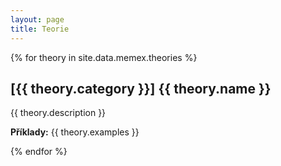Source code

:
```yaml
---
layout: page
title: Teorie
---
```

<div class="theories">
{% for theory in site.data.memex.theories %}
	<h2><b>[{{ theory.category }}]</b> {{ theory.name }}</h2>
	<p>{{ theory.description }}</p>	
	<p><b>Příklady:</b> {{ theory.examples }}</p>
{% endfor %}
</div>
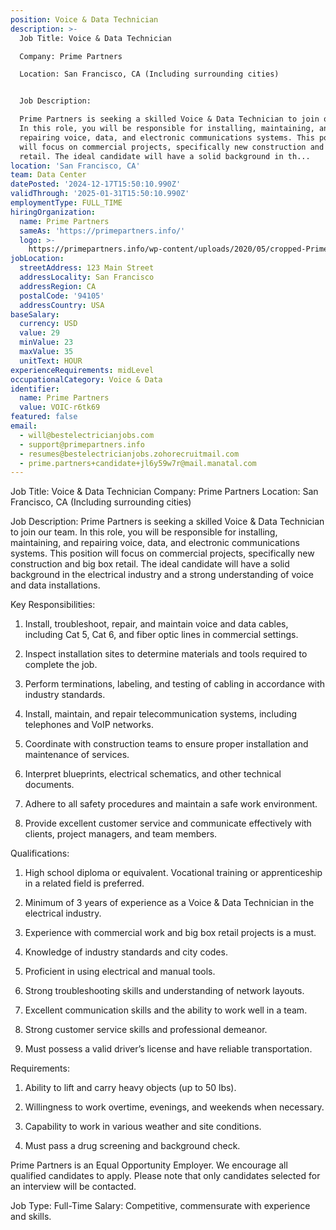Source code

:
 ```yaml
---
position: Voice & Data Technician
description: >-
  Job Title: Voice & Data Technician

  Company: Prime Partners

  Location: San Francisco, CA (Including surrounding cities)


  Job Description:

  Prime Partners is seeking a skilled Voice & Data Technician to join our team.
  In this role, you will be responsible for installing, maintaining, and
  repairing voice, data, and electronic communications systems. This position
  will focus on commercial projects, specifically new construction and big box
  retail. The ideal candidate will have a solid background in th...
location: 'San Francisco, CA'
team: Data Center
datePosted: '2024-12-17T15:50:10.990Z'
validThrough: '2025-01-31T15:50:10.990Z'
employmentType: FULL_TIME
hiringOrganization:
  name: Prime Partners
  sameAs: 'https://primepartners.info/'
  logo: >-
    https://primepartners.info/wp-content/uploads/2020/05/cropped-Prime-Partners-Logo-NO-BG-1-1.png
jobLocation:
  streetAddress: 123 Main Street
  addressLocality: San Francisco
  addressRegion: CA
  postalCode: '94105'
  addressCountry: USA
baseSalary:
  currency: USD
  value: 29
  minValue: 23
  maxValue: 35
  unitText: HOUR
experienceRequirements: midLevel
occupationalCategory: Voice & Data
identifier:
  name: Prime Partners
  value: VOIC-r6tk69
featured: false
email:
  - will@bestelectricianjobs.com
  - support@primepartners.info
  - resumes@bestelectricianjobs.zohorecruitmail.com
  - prime.partners+candidate+jl6y59w7r@mail.manatal.com
---
```




Job Title: Voice & Data Technician
Company: Prime Partners
Location: San Francisco, CA (Including surrounding cities)

Job Description:
Prime Partners is seeking a skilled Voice & Data Technician to join our team. In this role, you will be responsible for installing, maintaining, and repairing voice, data, and electronic communications systems. This position will focus on commercial projects, specifically new construction and big box retail. The ideal candidate will have a solid background in the electrical industry and a strong understanding of voice and data installations.

Key Responsibilities:

1. Install, troubleshoot, repair, and maintain voice and data cables, including Cat 5, Cat 6, and fiber optic lines in commercial settings.

2. Inspect installation sites to determine materials and tools required to complete the job.

3. Perform terminations, labeling, and testing of cabling in accordance with industry standards.

4. Install, maintain, and repair telecommunication systems, including telephones and VoIP networks.

5. Coordinate with construction teams to ensure proper installation and maintenance of services.

6. Interpret blueprints, electrical schematics, and other technical documents.

7. Adhere to all safety procedures and maintain a safe work environment.

8. Provide excellent customer service and communicate effectively with clients, project managers, and team members.

Qualifications:

1. High school diploma or equivalent. Vocational training or apprenticeship in a related field is preferred.

2. Minimum of 3 years of experience as a Voice & Data Technician in the electrical industry.

3. Experience with commercial work and big box retail projects is a must.

4. Knowledge of industry standards and city codes.

5. Proficient in using electrical and manual tools.

6. Strong troubleshooting skills and understanding of network layouts.

7. Excellent communication skills and the ability to work well in a team.

8. Strong customer service skills and professional demeanor.

9. Must possess a valid driver’s license and have reliable transportation.

Requirements:

1. Ability to lift and carry heavy objects (up to 50 lbs).

2. Willingness to work overtime, evenings, and weekends when necessary.

3. Capability to work in various weather and site conditions.

4. Must pass a drug screening and background check.

Prime Partners is an Equal Opportunity Employer. We encourage all qualified candidates to apply. Please note that only candidates selected for an interview will be contacted.

Job Type: Full-Time
Salary: Competitive, commensurate with experience and skills.
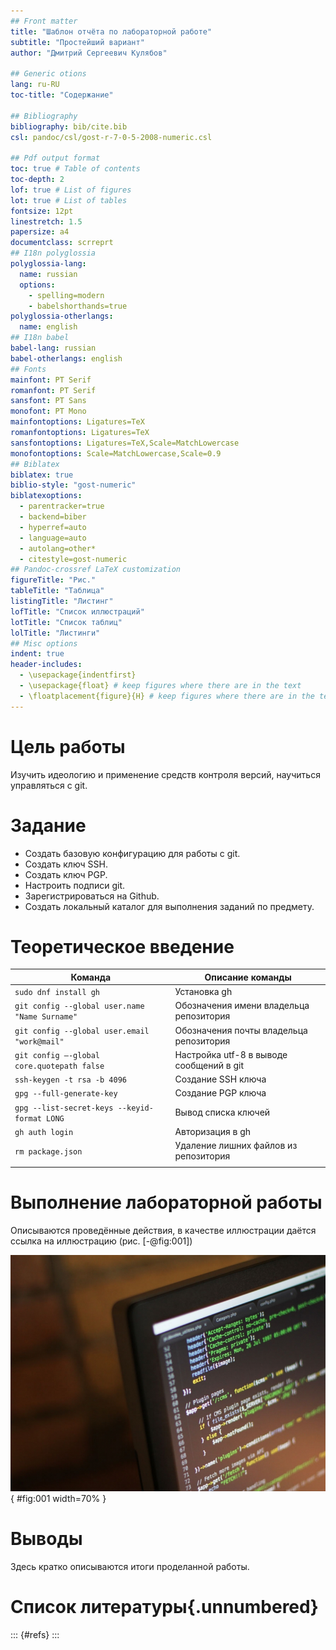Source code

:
 ```yaml
---
## Front matter
title: "Шаблон отчёта по лабораторной работе"
subtitle: "Простейший вариант"
author: "Дмитрий Сергеевич Кулябов"

## Generic otions
lang: ru-RU
toc-title: "Содержание"

## Bibliography
bibliography: bib/cite.bib
csl: pandoc/csl/gost-r-7-0-5-2008-numeric.csl

## Pdf output format
toc: true # Table of contents
toc-depth: 2
lof: true # List of figures
lot: true # List of tables
fontsize: 12pt
linestretch: 1.5
papersize: a4
documentclass: scrreprt
## I18n polyglossia
polyglossia-lang:
  name: russian
  options:
	- spelling=modern
	- babelshorthands=true
polyglossia-otherlangs:
  name: english
## I18n babel
babel-lang: russian
babel-otherlangs: english
## Fonts
mainfont: PT Serif
romanfont: PT Serif
sansfont: PT Sans
monofont: PT Mono
mainfontoptions: Ligatures=TeX
romanfontoptions: Ligatures=TeX
sansfontoptions: Ligatures=TeX,Scale=MatchLowercase
monofontoptions: Scale=MatchLowercase,Scale=0.9
## Biblatex
biblatex: true
biblio-style: "gost-numeric"
biblatexoptions:
  - parentracker=true
  - backend=biber
  - hyperref=auto
  - language=auto
  - autolang=other*
  - citestyle=gost-numeric
## Pandoc-crossref LaTeX customization
figureTitle: "Рис."
tableTitle: "Таблица"
listingTitle: "Листинг"
lofTitle: "Список иллюстраций"
lotTitle: "Список таблиц"
lolTitle: "Листинги"
## Misc options
indent: true
header-includes:
  - \usepackage{indentfirst}
  - \usepackage{float} # keep figures where there are in the text
  - \floatplacement{figure}{H} # keep figures where there are in the text
---
```


# Цель работы

Изучить идеологию и применение средств контроля версий, научиться управляться с git.

# Задание

* Создать базовую конфигурацию для работы с git. 
* Создать ключ SSH.
* Создать ключ PGP.
* Настроить подписи git.
* Зарегистрироваться на Github.
* Создать локальный каталог для выполнения заданий по предмету.

# Теоретическое введение

| Команда | Описание команды                                                                                                          |
|--------------|----------------------------------------------------------------------------------------------------------------------------|
| `sudo dnf install gh`          | Установка gh                                                                              |
| `git config --global user.name "Name Surname"`      | Обозначения имени владельца репозитория     |
| `git config --global user.email "work@mail"`       | Обозначения почты владельца репозитория                                           |
| `git config –-global core.quotepath false`      | Настройка utf-8 в выводе сообщений в git |
| `ssh-keygen -t rsa -b 4096`     | Создание SSH ключа                                                                                  |
| `gpg --full-generate-key`      | Создание PGP ключа                                                                                   |
| `gpg --list-secret-keys --keyid-format LONG`       | Вывод списка ключей                                                                                                           |
| `gh auth login`       | Авторизация в gh                                                                                |
| `rm package.json`       | Удаление лишних файлов из репозитория                                                                             |                                                                  
                                                                         |


# Выполнение лабораторной работы

Описываются проведённые действия, в качестве иллюстрации даётся ссылка на иллюстрацию (рис. [-@fig:001])

![Название рисунка](image/placeimg_800_600_tech.jpg){ #fig:001 width=70% }

# Выводы

Здесь кратко описываются итоги проделанной работы.

# Список литературы{.unnumbered}

::: {#refs}
:::
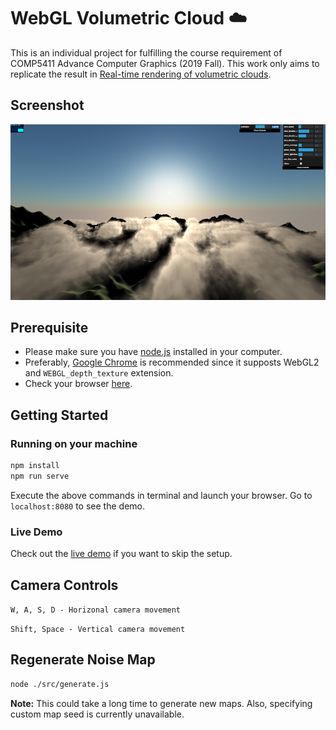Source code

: # WebGL Volumetric Cloud :cloud:
This is an individual project for fulfilling the course requirement of COMP5411 Advance Computer Graphics (2019 Fall). This work only aims to replicate the result in [Real-time rendering of volumetric clouds](https://pdfs.semanticscholar.org/89e9/153a091889c584df034a953a0eff4de45ee9.pdf). 

## Screenshot
![screenshot](screenshots/2019_12_8.png)

## Prerequisite
- Please make sure you have [node.js](https://nodejs.org/en/) installed in your computer. 
- Preferably, [Google Chrome](https://www.google.com/chrome/) is recommended since it supposts WebGL2 and `WEBGL_depth_texture` extension. 
- Check your browser [here](https://webglreport.com/?v=2).

## Getting Started
### Running on your machine
```sh
npm install
npm run serve
```
Execute the above commands in terminal and launch your browser. Go to `localhost:8080` to see the demo.
### Live Demo
Check out the [live demo](https://tkchanat.github.io/webgl-volumetric-cloud/) if you want to skip the setup. 

## Camera Controls
`W, A, S, D - Horizonal camera movement`

`Shift, Space - Vertical camera movement`

## Regenerate Noise Map
```sh
node ./src/generate.js
```
**Note:** This could take a long time to generate new maps. Also, specifying custom map seed is currently unavailable.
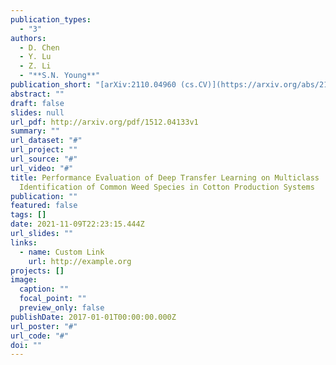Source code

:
 ```yaml
---
publication_types:
  - "3"
authors:
  - D. Chen
  - Y. Lu
  - Z. Li
  - "**S.N. Young**"
publication_short: "[arXiv:2110.04960 (cs.CV)](https://arxiv.org/abs/2110.04960)"
abstract: ""
draft: false
slides: null
url_pdf: http://arxiv.org/pdf/1512.04133v1
summary: ""
url_dataset: "#"
url_project: ""
url_source: "#"
url_video: "#"
title: Performance Evaluation of Deep Transfer Learning on Multiclass
  Identification of Common Weed Species in Cotton Production Systems
publication: ""
featured: false
tags: []
date: 2021-11-09T22:23:15.444Z
url_slides: ""
links:
  - name: Custom Link
    url: http://example.org
projects: []
image:
  caption: ""
  focal_point: ""
  preview_only: false
publishDate: 2017-01-01T00:00:00.000Z
url_poster: "#"
url_code: "#"
doi: ""
---
```

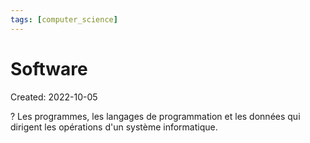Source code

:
 ```yaml
---
tags: [computer_science] 
---
```

# Software
Created: 2022-10-05

?
Les programmes, les langages de programmation et les données qui dirigent les opérations d'un système informatique.
<!--SR:!2022-10-09,1,230-->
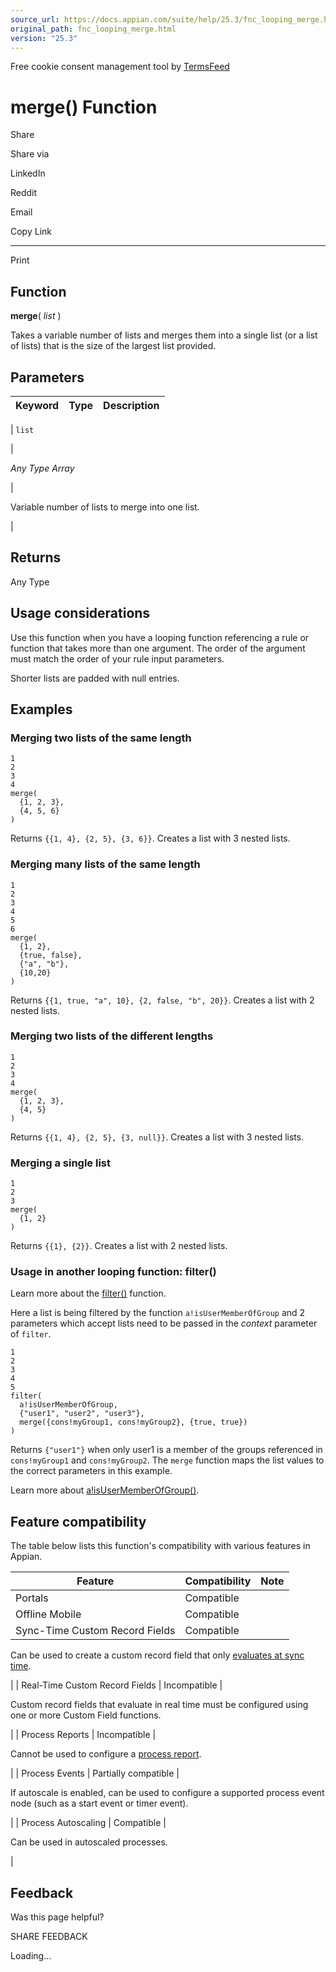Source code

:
 ```yaml
---
source_url: https://docs.appian.com/suite/help/25.3/fnc_looping_merge.html
original_path: fnc_looping_merge.html
version: "25.3"
---
```


Free cookie consent management tool by [TermsFeed](https://www.termsfeed.com/)

# merge() Function

Share

Share via

LinkedIn

Reddit

Email

Copy Link

* * *

Print

## Function

**merge**( _list_ )

Takes a variable number of lists and merges them into a single list (or a list of lists) that is the size of the largest list provided.

## Parameters

| Keyword | Type | Description |
| --- | --- | --- |
|
`list`

 |

_Any Type Array_

 |

Variable number of lists to merge into one list.

 |

## Returns

Any Type

## Usage considerations

Use this function when you have a looping function referencing a rule or function that takes more than one argument. The order of the argument must match the order of your rule input parameters.

Shorter lists are padded with null entries.

## Examples

### Merging two lists of the same length

```
1
2
3
4
merge(
  {1, 2, 3},
  {4, 5, 6}
)
```

Returns `{{1, 4}, {2, 5}, {3, 6}}`. Creates a list with 3 nested lists.

### Merging many lists of the same length

```
1
2
3
4
5
6
merge(
  {1, 2},
  {true, false},
  {"a", "b"},
  {10,20}
)
```

Returns `{{1, true, "a", 10}, {2, false, "b", 20}}`. Creates a list with 2 nested lists.

### Merging two lists of the different lengths

```
1
2
3
4
merge(
  {1, 2, 3},
  {4, 5}
)
```

Returns `{{1, 4}, {2, 5}, {3, null}}`. Creates a list with 3 nested lists.

### Merging a single list

```
1
2
3
merge(
  {1, 2}
)
```

Returns `{{1}, {2}}`. Creates a list with 2 nested lists.

### Usage in another looping function: filter()

Learn more about the [filter()](fnc_looping_filter.html) function.

Here a list is being filtered by the function `a!isUserMemberOfGroup` and 2 parameters which accept lists need to be passed in the _context_ parameter of `filter`.

```
1
2
3
4
5
filter(
  a!isUserMemberOfGroup,
  {"user1", "user2", "user3"},
  merge({cons!myGroup1, cons!myGroup2}, {true, true})
)
```

Returns `{"user1"}` when only user1 is a member of the groups referenced in `cons!myGroup1` and `cons!myGroup2`. The `merge` function maps the list values to the correct parameters in this example.

Learn more about [a!isUserMemberOfGroup()](fnc_people_a_isusermemberofgroup.html).

## Feature compatibility

The table below lists this function's compatibility with various features in Appian.

| Feature | Compatibility | Note |
| --- | --- | --- |
| Portals | Compatible |  |
| Offline Mobile | Compatible |  |
| Sync-Time Custom Record Fields | Compatible |
Can be used to create a custom record field that only [evaluates at sync time](custom-record-fields.html#prodlink-sync-time-evaluations).

 |
| Real-Time Custom Record Fields | Incompatible |

Custom record fields that evaluate in real time must be configured using one or more Custom Field functions.

 |
| Process Reports | Incompatible |

Cannot be used to configure a [process report](Process_Reports.html).

 |
| Process Events | Partially compatible |

If autoscale is enabled, can be used to configure a supported process event node (such as a start event or timer event).

 |
| Process Autoscaling | Compatible |

Can be used in autoscaled processes.

 |

## Feedback

Was this page helpful?

SHARE FEEDBACK

Loading...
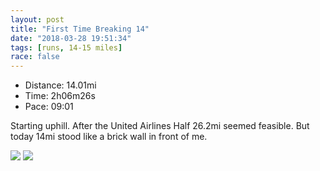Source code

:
 ```yaml
---
layout: post
title: "First Time Breaking 14"
date: "2018-03-28 19:51:34"
tags: [runs, 14-15 miles]
race: false
---
```

<ul>
 <li>Distance: 14.01mi</li>
 <li>Time: 2h06m26s</li>
 <li>Pace: 09:01</li>
</ul>

Starting uphill. After the United Airlines Half 26.2mi seemed feasible. But today 14mi stood like a brick wall in front of me.

<img src='https://maps.googleapis.com/maps/api/staticmap?maptype=roadmap&path=enc:k{hwFzmcbMb[cGfg@pCbUrt@wIhkEsPzjA^tU_FnAiFsAccAxo@{F|GoZxKiNrIoFUsAdDcNpEtAr@[kEqAlA_@yAyAjCzAwDJiJoNZiAyJxAkD~LL|@yAvBs{AyJmhAwn@hq@uAdFkM_AiA~HiCv@{h@zgC~Rov@\kCmBmAFkEe_@gKgv@mIwFtBaGrHDtBgFp@wDrIeHzVbPfL}EnOyEmClEfDOgBuDcA`C`DdAEQqAyDkA&key=AIzaSyC1MId7bFpkLXNAaYhBSTb8jLyiSqzbDtM&size=800x800&markers=color:yellow|label:S|40.68294,-73.9147&markers=color:green|label:F|40.73429999999999,-73.98404999999998'>

<img src='https://dgtzuqphqg23d.cloudfront.net/Xgpq1D8yXq7vntT885QtzklYjqnPlFkNK2mQeISk6ek-701x768.jpg'>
───
- EXERCISE
How many of the lines above include the word "installing"? Only the number should be given.

- SOLUTION TO THE PROBLEM
2